13 Jul 2015

'Foreign investment is not the problem'

1:59 pm on 13 July 2015

Foreign investors are helping to keep Sydney's skyrocketing house prices down, an Australian academic says.

A real estate sign advertising a property in Sydney (May 2012).

A real estate sign advertising a property in Sydney (May 2012). Photo: AAP

Since the end of 2012, house prices there have risen more than 30 percent; Melbourne has seen prices rise by more than 20 percent.

Australia requires that all foreign investors buy new houses, strongly discouraging them from buying existing ones.

James Laurenceson, an academic at the Australia-China Relations Institute at the University of Technology in Sydney, said the foreign investment rules have drawn more money into expanding the housing stock in Australia.

"You need money to build new housing, so that's what Australia's foreign investment review board process is designed to do - get domestic and foreign money into the housing market so you get new builds.

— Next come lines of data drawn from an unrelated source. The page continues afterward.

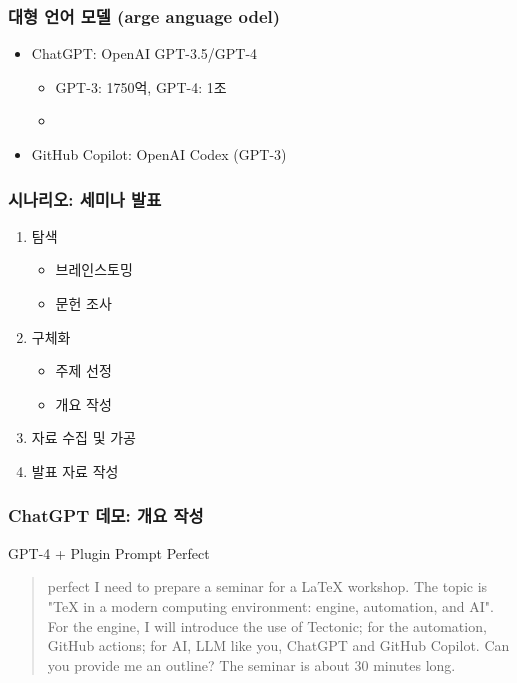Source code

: \begin{frame}
  \frametitle{대형 언어 모델 (arge anguage odel)}

  \begin{itemize}
    \item ChatGPT: OpenAI GPT-3.5/GPT-4
      \begin{itemize}
        \item GPT-3: 1750억, GPT-4: 1조
        \item {}
      \end{itemize}
    \item GitHub Copilot: OpenAI Codex (GPT-3)
  \end{itemize}
\end{frame}

\begin{frame}
  \frametitle{시나리오: 세미나 발표}

  \begin{enumerate}
    \item<1-> 탐색
      \begin{itemize}
        \item 브레인스토밍
        \item 문헌 조사
      \end{itemize}

    \item<2-> 구체화
      \begin{itemize}
        \item 주제 선정
        \item 개요 작성
      \end{itemize}

    \item<3-> 자료 수집 및 가공

    \item<4-> 발표 자료 작성
  \end{enumerate}
\end{frame}

\begin{frame}[c]
  \frametitle{ChatGPT 데모: 개요 작성}

  GPT-4 + Plugin Prompt Perfect

  \begin{quotation}
    perfect I need to prepare a seminar for a LaTeX workshop. The topic is "TeX in a modern computing environment: engine, automation, and AI". For the engine, I will introduce the use of Tectonic; for the automation, GitHub actions; for AI, LLM like you, ChatGPT and GitHub Copilot. Can you provide me an outline? The seminar is about 30 minutes long.
  \end{quotation}
\end{frame}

"It's basic economics that if you increase supply that's going to put downward pressure on prices, not upward pressure," he said.

Professor Laurenceson said the review board figures showed Chinese buyers of Australian real estate accounted for about 16-17 percent of total foreign investment - a fraction of the total housing market in Australia.

Tests on water samples in Sydney Harbour.have found traces of pain killers and anti-depressants.

Sydney Photo: Wikimedia Commons

He also pointed to the National Australia Bank's Residential Property Survey, which found that overseas buyers accounted for 19.5 percent of new housing demand in New South Wales.

Professor Laurenceson said that meant eight out of 10 buyers were locals - and, he added, the two from overseas represented all countries, not just China.

"The foreign investment is not the problem. Certainly the foreign investment rules have drawn more foreign money into expanding the housing stock in Australia, so that's a good thing."

"Of course, house prices are not just driven by foreign investment. So there's other factors as well. In Australia the big [one] we've battled with, I think, over the last two years is record low interest rates," he said.

"As a result you've had a lot of domestic investors borrowing for a second and third house that they look to then rent out and hopefully get a capital gain on."

He said limited land releases, zoning regulations, development charges and tax breaks to property investors also played their part in housing affordability.

Professor Laurenceson said he thought the reason offshore Chinese investors were blamed for rising house prices was because they were relatively new to the scene in Australia.

"Australia went through this process in a very similar way with the Japanese investors in the early 1980s. Now most Australian are quite comfortable with investment from Japan," he said.

"But China's the new kid on the block. So Chinese investment is still low compared with other countries, certainly over the last five years, but it's growing rapidly from a small base."

He estimated that in five to 10 years time Australians would be more comfortable with it.